Sun Dec 8 09:04:13 EST 2013

Tim Chase wrote:

> On 2013-12-06 11:37, Igor Korot wrote:
>> def MyFunc(self, originalData):
>>      data = {}
>>      for i in xrange(0, len(originalData)):
>>            dateStr, freq, source = originalData[i]
>>            data[str(dateStr)]  = {source: freq}
> 
> this can be more cleanly/pythonically written as
> 
>   def my_func(self, original_data):
>     for date, freq, source in original_data
>       data[str(date)] = {source: freq}
> 
> or even just
> 
>     data = dict(
>       (str(date), {source: freq})
>       for date, freq, source in original_data
>       )

or even just

data = {str(date): {source: freq}
        for date, freq, source in original_data}

But do you really need a dict with a single key? And is it even correct? If 
a date occurs twice only the last source:freq pair is kept. Without knowing 
the context the humble

data = {}
for date, freq, source in original_data:
    source_to_freq = data.setdefault(date, {})
    if source in source_to_freq:
        raise ValueError(
            "Multiple frequencies for one source not supported")
    source_to_freq[source] = freq

appears so much more plausible...

> You're calling it a "dateStr", which suggests that it's already a
> string, so I'm not sure why you're str()'ing it.  So I'd either just
> call it "date", or skip the str(date) bit if it's already a string.
> That said, do you even need to convert it to a string (as
> datetime.date objects can be used as keys in dictionaries)?
> 
>>     for i in xrange(0, len(dateStrs) - 1):
>>           currDateStr = str(dateStrs[i])
>>           nextDateStrs = str(dateStrs[i + 1])
>> 
>> It seems very strange that I need the dateStrs list just for the
>> purpose of looping thru the dictionary keys.
>> Can I get rid of the "dateStrs" variable?
> 
> Your code isn't actually using the data-dict at this point.  If you
> were doing something with it, it might help to know what you want to
> do.
> 
> Well, you can iterate over the original data, zipping them together:
> 
>   for (cur, _, _), (next, _, _) in zip(
>       original_data[:-1],
>       original_data[1:]
>       ):
>     do_something(cur, next)

This reminds me that I am a proponent of small dumb helper functions ;)
I find

def sliding_window(items):
    a, b = itertools.tee(items)
    next(b, None)
    return zip(a, b)

dates = (date for date, _freq, _source in original_data)
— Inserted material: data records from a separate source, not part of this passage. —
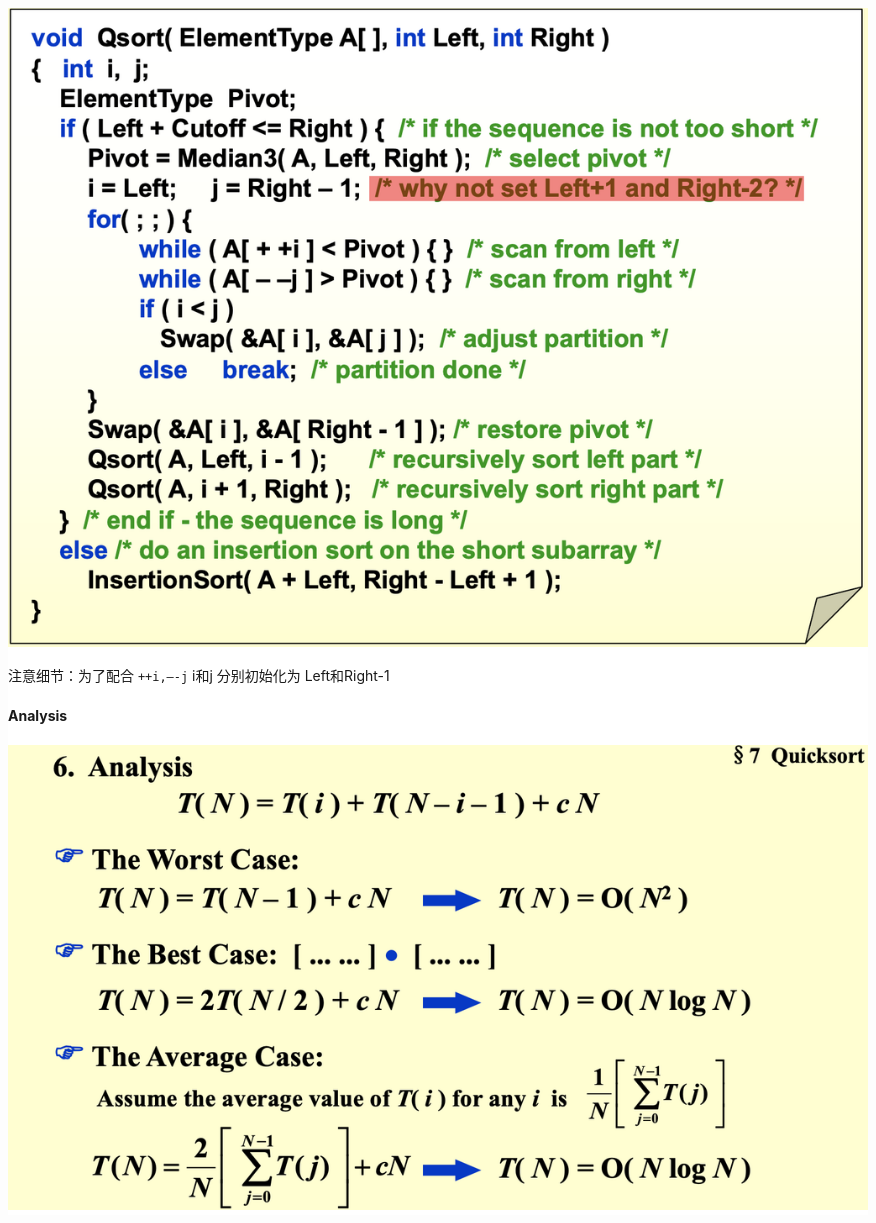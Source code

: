 ![Untitled](Fundamentals%20of%20Data%20Structures%20505ba7ea12b7454ab10fc2d6a857950f/Untitled%2031.png)

注意细节：为了配合 `++i,—-j`  i和j 分别初始化为 Left和Right-1

#### Analysis

![Untitled](Fundamentals%20of%20Data%20Structures%20505ba7ea12b7454ab10fc2d6a857950f/Untitled%2032.png)
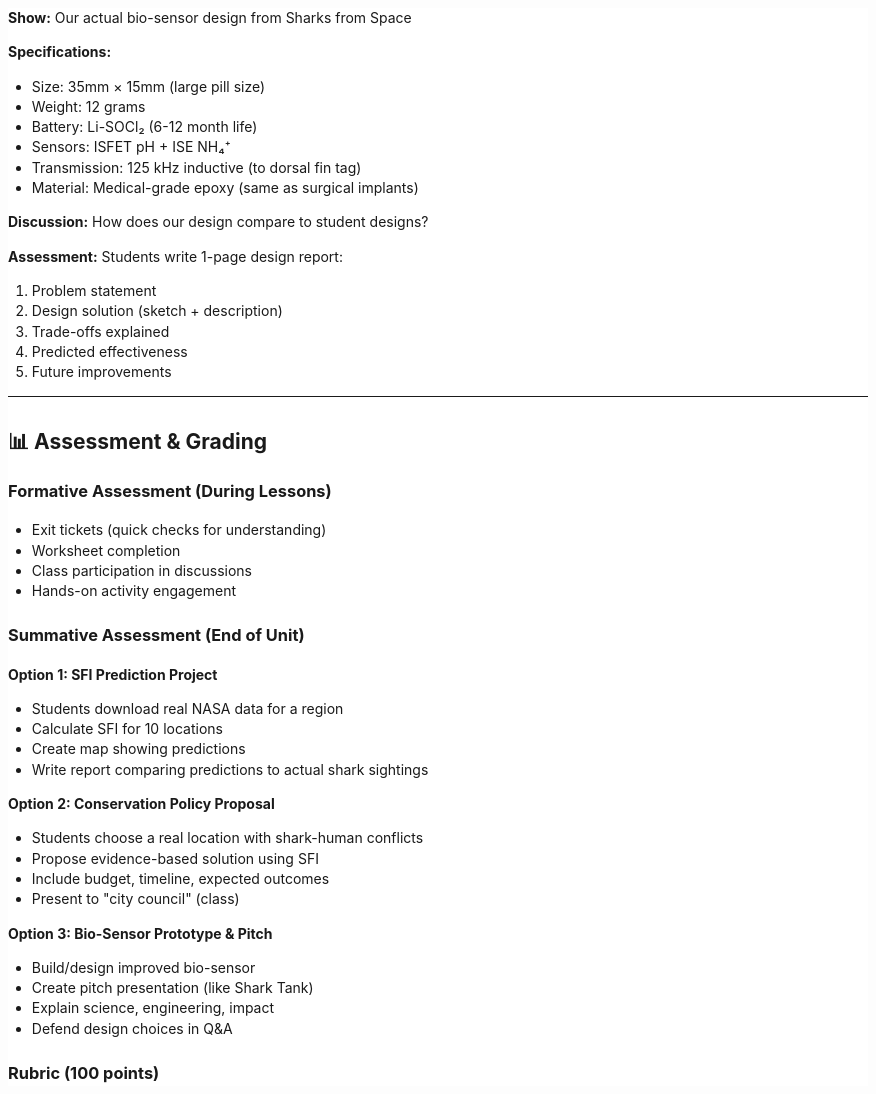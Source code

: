 **Show:** Our actual bio-sensor design from Sharks from Space

**Specifications:**

- Size: 35mm × 15mm (large pill size)
- Weight: 12 grams
- Battery: Li-SOCl₂ (6-12 month life)
- Sensors: ISFET pH + ISE NH₄⁺
- Transmission: 125 kHz inductive (to dorsal fin tag)
- Material: Medical-grade epoxy (same as surgical implants)

**Discussion:** How does our design compare to student designs?

**Assessment:** Students write 1-page design report:

1. Problem statement
2. Design solution (sketch + description)
3. Trade-offs explained
4. Predicted effectiveness
5. Future improvements

---

## 📊 Assessment & Grading

### Formative Assessment (During Lessons)

- Exit tickets (quick checks for understanding)
- Worksheet completion
- Class participation in discussions
- Hands-on activity engagement

### Summative Assessment (End of Unit)

**Option 1: SFI Prediction Project**

- Students download real NASA data for a region
- Calculate SFI for 10 locations
- Create map showing predictions
- Write report comparing predictions to actual shark sightings

**Option 2: Conservation Policy Proposal**

- Students choose a real location with shark-human conflicts
- Propose evidence-based solution using SFI
- Include budget, timeline, expected outcomes
- Present to "city council" (class)

**Option 3: Bio-Sensor Prototype & Pitch**

- Build/design improved bio-sensor
- Create pitch presentation (like Shark Tank)
- Explain science, engineering, impact
- Defend design choices in Q&A

### Rubric (100 points)

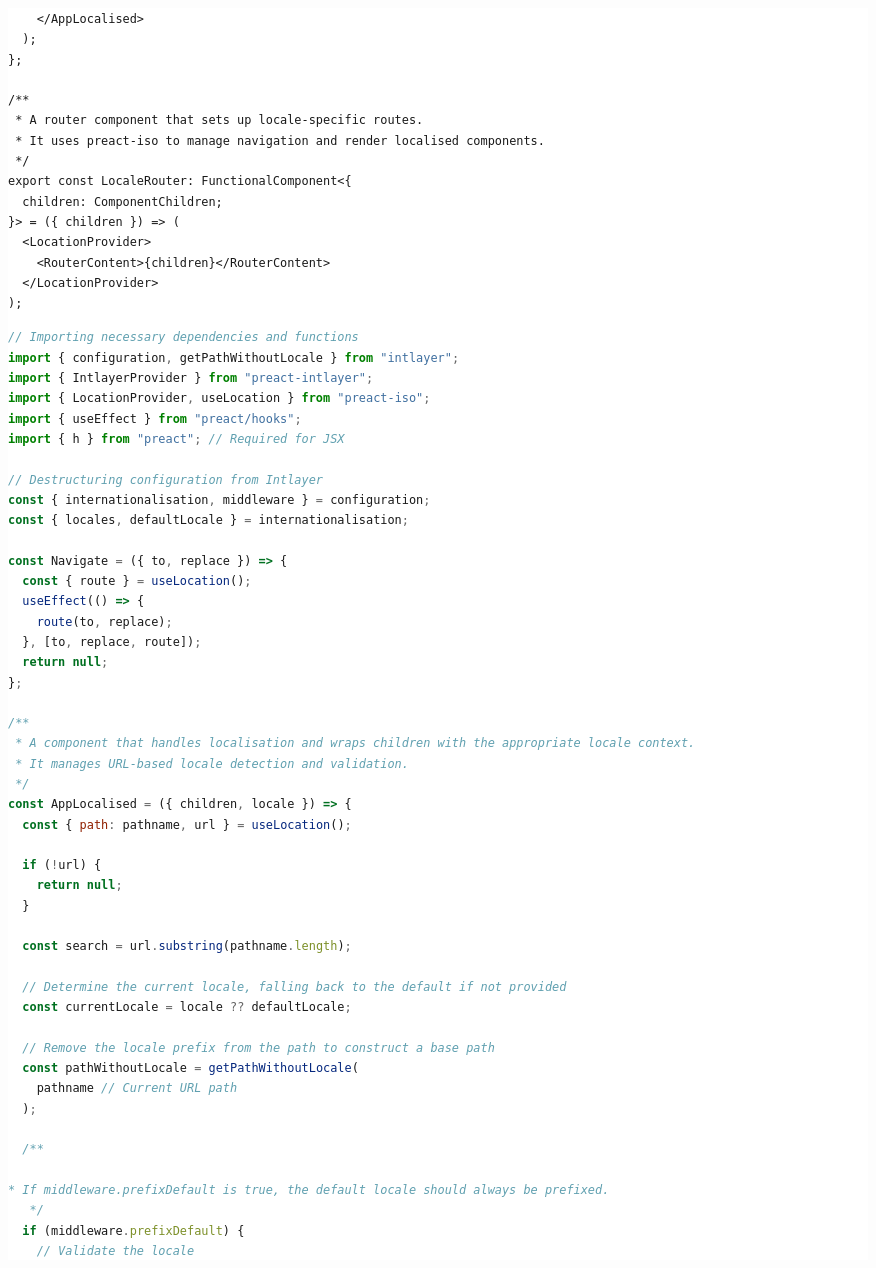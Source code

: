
 ```tsx fileName="src/components/LocaleRouter.tsx"  codeFormat="typescript"
    </AppLocalised>
  );
};

/**
 * A router component that sets up locale-specific routes.
 * It uses preact-iso to manage navigation and render localised components.
 */
export const LocaleRouter: FunctionalComponent<{
  children: ComponentChildren;
}> = ({ children }) => (
  <LocationProvider>
    <RouterContent>{children}</RouterContent>
  </LocationProvider>
);
```

```jsx fileName="src/components/LocaleRouter.jsx" codeFormat="esm"
// Importing necessary dependencies and functions
import { configuration, getPathWithoutLocale } from "intlayer";
import { IntlayerProvider } from "preact-intlayer";
import { LocationProvider, useLocation } from "preact-iso";
import { useEffect } from "preact/hooks";
import { h } from "preact"; // Required for JSX

// Destructuring configuration from Intlayer
const { internationalisation, middleware } = configuration;
const { locales, defaultLocale } = internationalisation;

const Navigate = ({ to, replace }) => {
  const { route } = useLocation();
  useEffect(() => {
    route(to, replace);
  }, [to, replace, route]);
  return null;
};

/**
 * A component that handles localisation and wraps children with the appropriate locale context.
 * It manages URL-based locale detection and validation.
 */
const AppLocalised = ({ children, locale }) => {
  const { path: pathname, url } = useLocation();

  if (!url) {
    return null;
  }

  const search = url.substring(pathname.length);

  // Determine the current locale, falling back to the default if not provided
  const currentLocale = locale ?? defaultLocale;

  // Remove the locale prefix from the path to construct a base path
  const pathWithoutLocale = getPathWithoutLocale(
    pathname // Current URL path
  );

  /**

* If middleware.prefixDefault is true, the default locale should always be prefixed.
   */
  if (middleware.prefixDefault) {
    // Validate the locale
```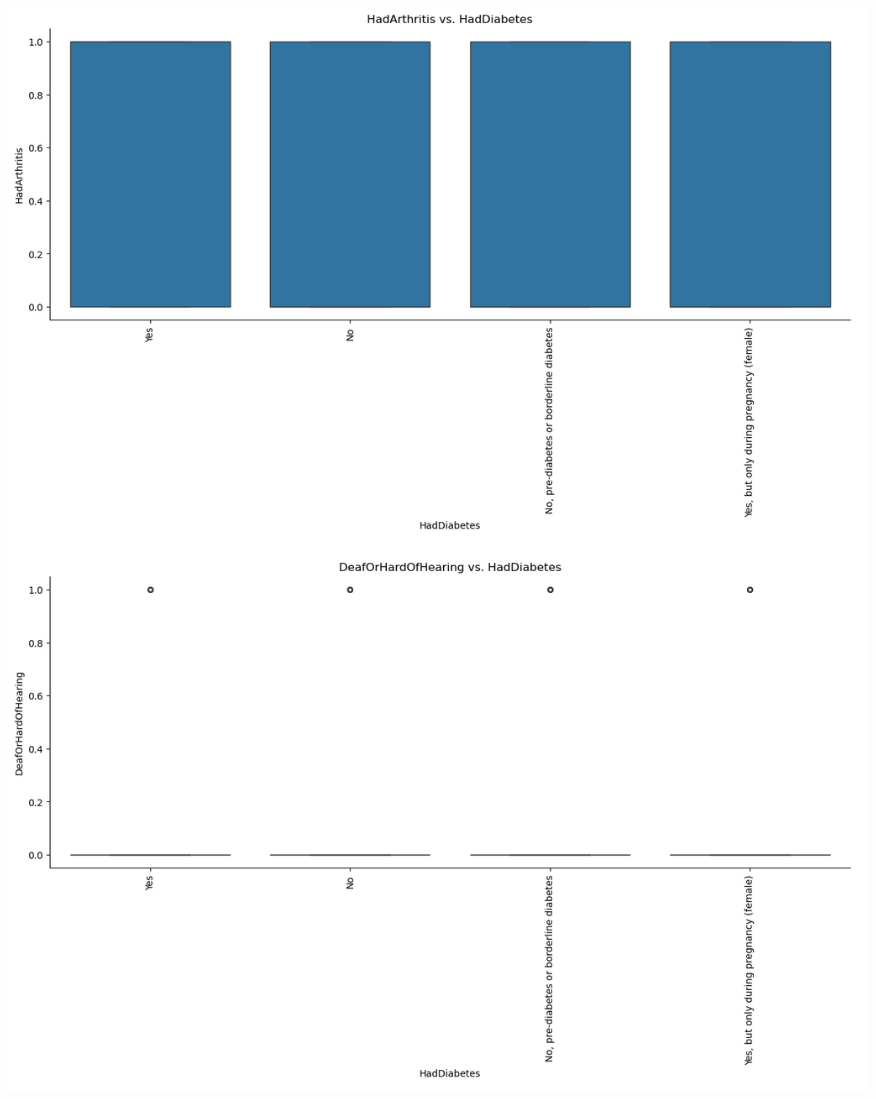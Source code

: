 


    
![png](README_files/README_29_106.png)
    



    
![png](README_files/README_29_107.png)
    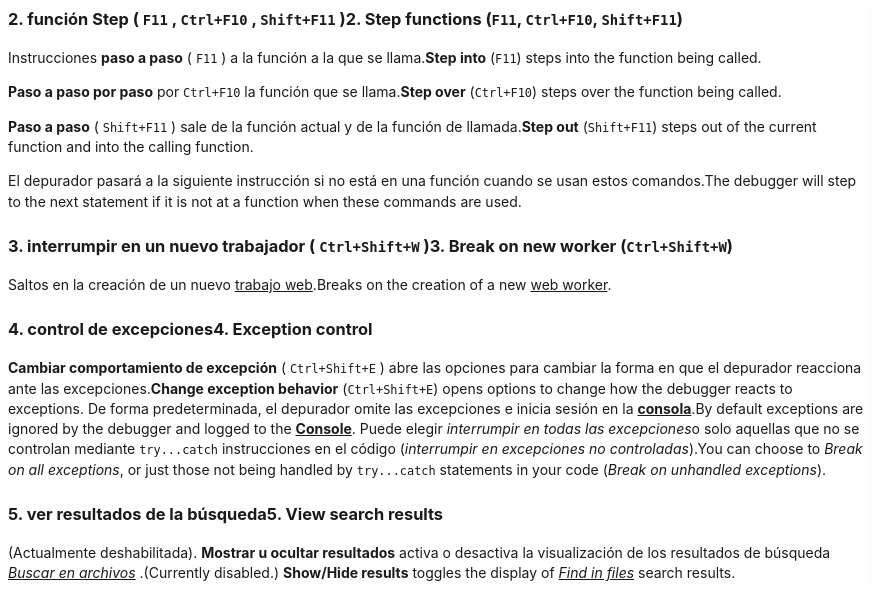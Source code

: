 ### <span data-ttu-id="9b051-182">2. función Step ( `F11` , `Ctrl+F10` , `Shift+F11` )</span><span class="sxs-lookup"><span data-stu-id="9b051-182">2. Step functions (`F11`, `Ctrl+F10`, `Shift+F11`)</span></span>
 <span data-ttu-id="9b051-183">Instrucciones **paso a paso** ( `F11` ) a la función a la que se llama.</span><span class="sxs-lookup"><span data-stu-id="9b051-183">**Step into** (`F11`) steps into the function being called.</span></span> 

 <span data-ttu-id="9b051-184">**Paso a paso por paso** por `Ctrl+F10` la función que se llama.</span><span class="sxs-lookup"><span data-stu-id="9b051-184">**Step over** (`Ctrl+F10`) steps over the function being called.</span></span> 

 <span data-ttu-id="9b051-185">**Paso a paso** ( `Shift+F11` ) sale de la función actual y de la función de llamada.</span><span class="sxs-lookup"><span data-stu-id="9b051-185">**Step out** (`Shift+F11`) steps out of the current function and into the calling function.</span></span> 

 <span data-ttu-id="9b051-186">El depurador pasará a la siguiente instrucción si no está en una función cuando se usan estos comandos.</span><span class="sxs-lookup"><span data-stu-id="9b051-186">The debugger will step to the next statement if it is not at a function when these commands are used.</span></span>

### <span data-ttu-id="9b051-187">3. interrumpir en un nuevo trabajador ( `Ctrl+Shift+W` )</span><span class="sxs-lookup"><span data-stu-id="9b051-187">3. Break on new worker (`Ctrl+Shift+W`)</span></span>
 <span data-ttu-id="9b051-188">Saltos en la creación de un nuevo [trabajo web](https://developer.mozilla.org/docs/Web/API/Web_Workers_API/Using_web_workers).</span><span class="sxs-lookup"><span data-stu-id="9b051-188">Breaks on the creation of a new [web worker](https://developer.mozilla.org/docs/Web/API/Web_Workers_API/Using_web_workers).</span></span>

### <span data-ttu-id="9b051-189">4. control de excepciones</span><span class="sxs-lookup"><span data-stu-id="9b051-189">4. Exception control</span></span>
<span data-ttu-id="9b051-190">**Cambiar comportamiento de excepción** ( `Ctrl+Shift+E` ) abre las opciones para cambiar la forma en que el depurador reacciona ante las excepciones.</span><span class="sxs-lookup"><span data-stu-id="9b051-190">**Change exception behavior** (`Ctrl+Shift+E`) opens options to change how the debugger reacts to exceptions.</span></span> <span data-ttu-id="9b051-191">De forma predeterminada, el depurador omite las excepciones e inicia sesión en la [**consola**](./console.md).</span><span class="sxs-lookup"><span data-stu-id="9b051-191">By default exceptions are ignored by the debugger and logged to the [**Console**](./console.md).</span></span> <span data-ttu-id="9b051-192">Puede elegir *interrumpir en todas las excepciones*o solo aquellas que no se controlan mediante `try...catch` instrucciones en el código (*interrumpir en excepciones no controladas*).</span><span class="sxs-lookup"><span data-stu-id="9b051-192">You can choose to *Break on all exceptions*, or just those not being handled by `try...catch` statements in your code (*Break on unhandled exceptions*).</span></span>

### <span data-ttu-id="9b051-193">5. ver resultados de la búsqueda</span><span class="sxs-lookup"><span data-stu-id="9b051-193">5. View search results</span></span>
<span data-ttu-id="9b051-194">(Actualmente deshabilitada). **Mostrar u ocultar resultados** activa o desactiva la visualización de los resultados de búsqueda [*Buscar en archivos*](#6-find-in-files-ctrlf) .</span><span class="sxs-lookup"><span data-stu-id="9b051-194">(Currently disabled.) **Show/Hide results** toggles the display of [*Find in files*](#6-find-in-files-ctrlf) search results.</span></span>
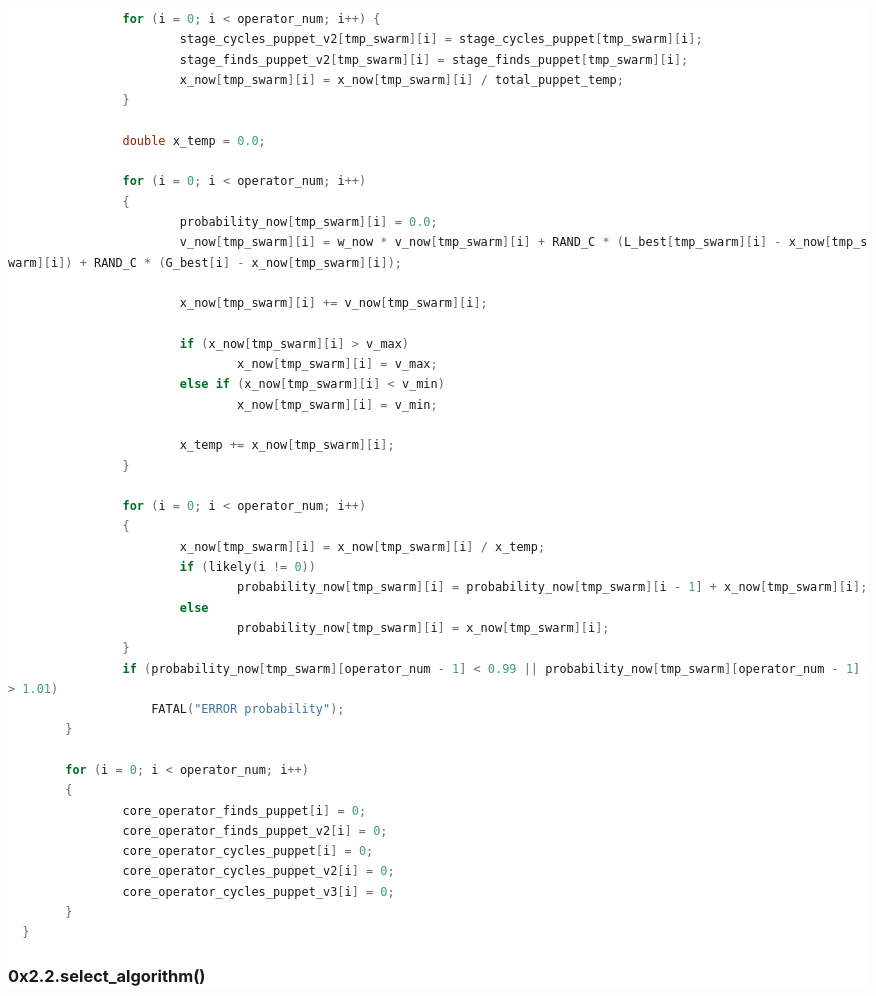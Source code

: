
 ```c
                for (i = 0; i < operator_num; i++) {
                        stage_cycles_puppet_v2[tmp_swarm][i] = stage_cycles_puppet[tmp_swarm][i];
                        stage_finds_puppet_v2[tmp_swarm][i] = stage_finds_puppet[tmp_swarm][i];
                        x_now[tmp_swarm][i] = x_now[tmp_swarm][i] / total_puppet_temp;
                }

                double x_temp = 0.0;

                for (i = 0; i < operator_num; i++)
                {
                        probability_now[tmp_swarm][i] = 0.0;
                        v_now[tmp_swarm][i] = w_now * v_now[tmp_swarm][i] + RAND_C * (L_best[tmp_swarm][i] - x_now[tmp_swarm][i]) + RAND_C * (G_best[i] - x_now[tmp_swarm][i]);

                        x_now[tmp_swarm][i] += v_now[tmp_swarm][i];

                        if (x_now[tmp_swarm][i] > v_max)
                                x_now[tmp_swarm][i] = v_max;
                        else if (x_now[tmp_swarm][i] < v_min)
                                x_now[tmp_swarm][i] = v_min;

                        x_temp += x_now[tmp_swarm][i];
                }

                for (i = 0; i < operator_num; i++)
                {
                        x_now[tmp_swarm][i] = x_now[tmp_swarm][i] / x_temp;
                        if (likely(i != 0))
                                probability_now[tmp_swarm][i] = probability_now[tmp_swarm][i - 1] + x_now[tmp_swarm][i];
                        else
                                probability_now[tmp_swarm][i] = x_now[tmp_swarm][i];
                }
                if (probability_now[tmp_swarm][operator_num - 1] < 0.99 || probability_now[tmp_swarm][operator_num - 1] > 1.01)
                    FATAL("ERROR probability");
        }

        for (i = 0; i < operator_num; i++)
        {
                core_operator_finds_puppet[i] = 0;
                core_operator_finds_puppet_v2[i] = 0;
                core_operator_cycles_puppet[i] = 0;
                core_operator_cycles_puppet_v2[i] = 0;
                core_operator_cycles_puppet_v3[i] = 0;
        }
  }
```

### 0x2.2.select_algorithm()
for from_date, to_date in sliding_window(dates):
    do_something(from_date, to_date)

much more accessible. Plus, I can apply arbitrary improvements to the 
sliding_window() implementation or switch to a library version of that 
function without fear of messing things up.
Likewise, should original_data become a sequence of namedtuples it is 
straightforward to propagate this change with

dates = (item.date for item in original_data)

> If your purpose for the "data" dict is to merely look up stats from
> the next one, the whole batch of your original code can be replaced
> with:
> 
>   for (
>         (cur_dt, cur_freq, cur_source),
>         (next_dt, next_freq, next_source)
>         ) in zip(original_data[:-1], original_data[1:]):
>     # might need to do str(cur_dt) and str(next_dt) instead?
>     do_things_with(cur_dt, cur_freq, cur_source,
>       next_dt, next_freq, next_source)
> 
> That eliminates the dict *and* the extra variable name. :-)

Smileys are overused ;) Anyway, with namedtuples this ... would become

for cur_item, next_item in zip(original_data, original_data[1:]):
    do_things_with(cur_item, next_item)

Note that there's no need to slice the first argument as zip() ignores extra 
items.